Lo stesso articolo 75 della Costituzione, al comma 24, prevede: “ … approvare trattati di integrazione che deleghino competenze e giurisdizione a organizzazioni sovrastatali in condizione di reciprocità e uguaglianza, e che rispettino l’ordine democratico e i diritti umani. Le norme da esse adottate hanno rango superiore a quello delle leggi. L’approvazione di questi trattati con gli Stati dell’America Latina richiederà la maggioranza assoluta dei membri di ogni Camera. Nel caso di trattati stipulati con altri Stati, il Congresso nazionale, con la maggioranza assoluta dei membri presenti in ogni Camera, dichiarerà l’opportunità di concludere il trattato che potrà essere approvato solo con la maggioranza assoluta di tutti i componenti di ogni camera, decorso il termine di 120 giorni dalla suddetta dichiarazione. La denuncia di tali trattati, esigerà la previa approvazione della maggioranza assoluta dei componenti di ogni Camera ”.
La Costituzione argentina riconosce rango costituzionale ai trattati internazionali di integrazione, sebbene li distingua chiaramente dai trattati sui diritti umani, oltre a prevedere certi requisiti per la loro approvazione e trattamento. La Costituzione stabilisce, in primo luogo, che si tratti di un trattato di integrazione, considerando tali quelli che implicano la delega o il trasferimento di alcune funzioni promananti dalla propria sovranità statale a organizzazioni sovranazionali o intergovernative; in secondo luogo, che si assicuri il rispetto dell’ordine democratico e dei diritti umani, manifestando in questo modo un importante passo in avanti a favore della stabilità politica nei paesi della regione, e diventando garanti e difensori dell’ordine democratico e repubblicano dei soci attuali e futuri del Mercosur (o di altro schema comunitario); in terzo luogo, che i trattati assicurino condizioni di reciprocità e uguaglianza, garantendo l’equilibrio tra gli Stati parte del processo di integrazione. Un quarto aspetto di evidente risalto è la preferenza accordata all’integrazione con Paesi dell’America Latina, mettendo in luce la priorità che l’Argentina riconosce ai paesi della regione, in funzione dei vincoli storici, politici e culturali, senza che ciò implichi né il disconoscimento né una posizione contraria ad altre prospettive di integrazione, come risulta dal dialogo politico tra il Mercosur e l’Unione europea che si viene sviluppando dal 1995, quando a Madrid si firmò l’Accordo quadro di cooperazione interregionale tra UE e Mercosur.

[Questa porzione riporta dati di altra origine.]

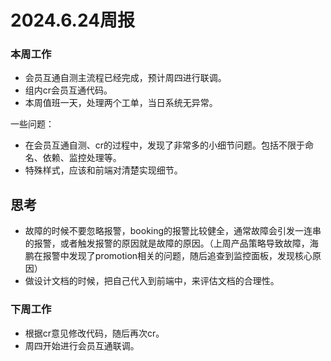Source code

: # 2024.6.24周报

### 本周工作

* 会员互通自测主流程已经完成，预计周四进行联调。
* 组内cr会员互通代码。
* 本周值班一天，处理两个工单，当日系统无异常。

一些问题：

* 在会员互通自测、cr的过程中，发现了非常多的小细节问题。包括不限于命名、依赖、监控处理等。
* 特殊样式，应该和前端对清楚实现细节。

## 思考

* 故障的时候不要忽略报警，booking的报警比较健全，通常故障会引发一连串的报警，或者触发报警的原因就是故障的原因。（上周产品策略导致故障，海鹏在报警中发现了promotion相关的问题，随后追查到监控面板，发现核心原因）
* 做设计文档的时候，把自己代入到前端中，来评估文档的合理性。

### 下周工作

* 根据cr意见修改代码，随后再次cr。
* 周四开始进行会员互通联调。

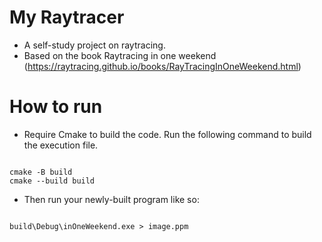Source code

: # My Raytracer

- A self-study project on raytracing.
- Based on the book Raytracing in one weekend (https://raytracing.github.io/books/RayTracingInOneWeekend.html)

# How to run
- Require Cmake to build the code. Run the following command to build the execution file.
<code>
cmake -B build
cmake --build build
</code>

- Then run your newly-built program like so:
<code>
build\Debug\inOneWeekend.exe > image.ppm
</code>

La previsione di tali questioni nella Costituzione costituisce un progresso che non deve fermarsi. Il rango riconosciuto ai trattati internazionali nella gerarchia delle fonti e la possibilità di adottare meccanismi di integrazione previsti nello stesso testo costituzionale ci fanno pensare di stare sul giusto cammino, senza con ciò voler porre fine a un continuo dibattito.